### Records contained in a dataset
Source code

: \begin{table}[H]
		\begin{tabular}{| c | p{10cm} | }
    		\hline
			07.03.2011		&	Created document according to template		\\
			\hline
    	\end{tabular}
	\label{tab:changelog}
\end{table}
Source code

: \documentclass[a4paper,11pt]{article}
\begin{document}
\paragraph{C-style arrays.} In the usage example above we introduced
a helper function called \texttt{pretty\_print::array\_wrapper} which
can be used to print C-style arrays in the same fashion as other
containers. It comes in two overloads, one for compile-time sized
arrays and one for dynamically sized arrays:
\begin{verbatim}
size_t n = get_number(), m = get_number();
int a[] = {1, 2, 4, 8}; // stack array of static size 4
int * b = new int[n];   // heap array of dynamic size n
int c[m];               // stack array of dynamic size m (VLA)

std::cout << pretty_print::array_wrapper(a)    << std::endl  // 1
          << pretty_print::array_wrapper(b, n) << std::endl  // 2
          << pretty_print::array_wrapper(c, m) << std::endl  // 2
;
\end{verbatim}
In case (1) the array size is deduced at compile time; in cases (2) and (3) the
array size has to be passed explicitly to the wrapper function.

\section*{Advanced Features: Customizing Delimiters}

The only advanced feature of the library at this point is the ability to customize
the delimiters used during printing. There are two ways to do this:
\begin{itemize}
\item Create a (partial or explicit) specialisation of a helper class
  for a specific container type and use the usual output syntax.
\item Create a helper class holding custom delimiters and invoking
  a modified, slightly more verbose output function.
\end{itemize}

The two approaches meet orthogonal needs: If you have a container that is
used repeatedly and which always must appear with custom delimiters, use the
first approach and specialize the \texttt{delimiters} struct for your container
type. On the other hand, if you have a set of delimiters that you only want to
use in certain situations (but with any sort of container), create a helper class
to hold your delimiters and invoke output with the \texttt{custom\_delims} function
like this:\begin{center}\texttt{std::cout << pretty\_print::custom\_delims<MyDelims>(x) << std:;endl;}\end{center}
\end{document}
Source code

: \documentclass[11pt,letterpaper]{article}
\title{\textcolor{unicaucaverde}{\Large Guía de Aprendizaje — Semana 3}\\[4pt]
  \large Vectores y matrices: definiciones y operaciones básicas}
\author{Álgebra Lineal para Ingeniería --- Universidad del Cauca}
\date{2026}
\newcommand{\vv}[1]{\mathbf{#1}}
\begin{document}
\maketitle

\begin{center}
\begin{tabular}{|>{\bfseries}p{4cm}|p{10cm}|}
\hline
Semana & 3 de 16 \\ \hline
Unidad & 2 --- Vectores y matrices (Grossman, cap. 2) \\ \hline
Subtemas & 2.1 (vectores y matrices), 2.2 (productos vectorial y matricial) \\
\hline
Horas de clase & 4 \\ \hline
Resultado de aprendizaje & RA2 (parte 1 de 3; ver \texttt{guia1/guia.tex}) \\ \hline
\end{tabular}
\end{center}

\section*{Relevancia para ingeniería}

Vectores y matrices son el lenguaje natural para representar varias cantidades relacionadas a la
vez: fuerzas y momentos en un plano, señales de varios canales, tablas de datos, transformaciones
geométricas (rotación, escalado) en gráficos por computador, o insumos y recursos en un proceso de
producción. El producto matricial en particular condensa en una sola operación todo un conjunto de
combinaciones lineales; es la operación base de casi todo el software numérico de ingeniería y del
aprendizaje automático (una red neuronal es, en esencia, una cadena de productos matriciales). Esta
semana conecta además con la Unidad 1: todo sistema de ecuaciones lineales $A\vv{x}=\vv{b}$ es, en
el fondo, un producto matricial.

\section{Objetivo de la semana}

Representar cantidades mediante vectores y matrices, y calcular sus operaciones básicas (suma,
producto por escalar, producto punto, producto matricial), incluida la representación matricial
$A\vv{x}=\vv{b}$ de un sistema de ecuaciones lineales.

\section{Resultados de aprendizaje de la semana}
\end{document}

### What is expected
All of the entries above need to be output again exactly.

### Solution to this problem
Source code

: \begin{table}[H]
		\begin{tabular}{| c | p{10cm} | }
    		\hline
			07.03.2011		&	Created document according to template		\\
			\hline
    	\end{tabular}
	\label{tab:changelog}
\end{table}
Source code

: \documentclass[a4paper,11pt]{article}
\begin{document}
\paragraph{C-style arrays.} In the usage example above we introduced
a helper function called \texttt{pretty\_print::array\_wrapper} which
can be used to print C-style arrays in the same fashion as other
containers. It comes in two overloads, one for compile-time sized
arrays and one for dynamically sized arrays:
\begin{verbatim}
size_t n = get_number(), m = get_number();
int a[] = {1, 2, 4, 8}; // stack array of static size 4
int * b = new int[n];   // heap array of dynamic size n
int c[m];               // stack array of dynamic size m (VLA)

std::cout << pretty_print::array_wrapper(a)    << std::endl  // 1
          << pretty_print::array_wrapper(b, n) << std::endl  // 2
          << pretty_print::array_wrapper(c, m) << std::endl  // 2
;
\end{verbatim}
In case (1) the array size is deduced at compile time; in cases (2) and (3) the
array size has to be passed explicitly to the wrapper function.

\section*{Advanced Features: Customizing Delimiters}

The only advanced feature of the library at this point is the ability to customize
the delimiters used during printing. There are two ways to do this:
\begin{itemize}
\item Create a (partial or explicit) specialisation of a helper class
  for a specific container type and use the usual output syntax.
\item Create a helper class holding custom delimiters and invoking
  a modified, slightly more verbose output function.
\end{itemize}

The two approaches meet orthogonal needs: If you have a container that is
used repeatedly and which always must appear with custom delimiters, use the
first approach and specialize the \texttt{delimiters} struct for your container
type. On the other hand, if you have a set of delimiters that you only want to
use in certain situations (but with any sort of container), create a helper class
to hold your delimiters and invoke output with the \texttt{custom\_delims} function
like this:\begin{center}\texttt{std::cout << pretty\_print::custom\_delims<MyDelims>(x) << std:;endl;}\end{center}
\end{document}
Source code

: \documentclass[11pt,letterpaper]{article}
\title{\textcolor{unicaucaverde}{\Large Guía de Aprendizaje — Semana 3}\\[4pt]
  \large Vectores y matrices: definiciones y operaciones básicas}
\author{Álgebra Lineal para Ingeniería --- Universidad del Cauca}
\date{2026}
\newcommand{\vv}[1]{\mathbf{#1}}
\begin{document}
\maketitle

\begin{center}
\begin{tabular}{|>{\bfseries}p{4cm}|p{10cm}|}
\hline
Semana & 3 de 16 \\ \hline
Unidad & 2 --- Vectores y matrices (Grossman, cap. 2) \\ \hline
Subtemas & 2.1 (vectores y matrices), 2.2 (productos vectorial y matricial) \\
\hline
Horas de clase & 4 \\ \hline
Resultado de aprendizaje & RA2 (parte 1 de 3; ver \texttt{guia1/guia.tex}) \\ \hline
\end{tabular}
\end{center}

\section*{Relevancia para ingeniería}

Vectores y matrices son el lenguaje natural para representar varias cantidades relacionadas a la
vez: fuerzas y momentos en un plano, señales de varios canales, tablas de datos, transformaciones
geométricas (rotación, escalado) en gráficos por computador, o insumos y recursos en un proceso de
producción. El producto matricial en particular condensa en una sola operación todo un conjunto de
combinaciones lineales; es la operación base de casi todo el software numérico de ingeniería y del
aprendizaje automático (una red neuronal es, en esencia, una cadena de productos matriciales). Esta
semana conecta además con la Unidad 1: todo sistema de ecuaciones lineales $A\vv{x}=\vv{b}$ es, en
el fondo, un producto matricial.

\section{Objetivo de la semana}

Representar cantidades mediante vectores y matrices, y calcular sus operaciones básicas (suma,
producto por escalar, producto punto, producto matricial), incluida la representación matricial
$A\vv{x}=\vv{b}$ de un sistema de ecuaciones lineales.

\section{Resultados de aprendizaje de la semana}
\end{document}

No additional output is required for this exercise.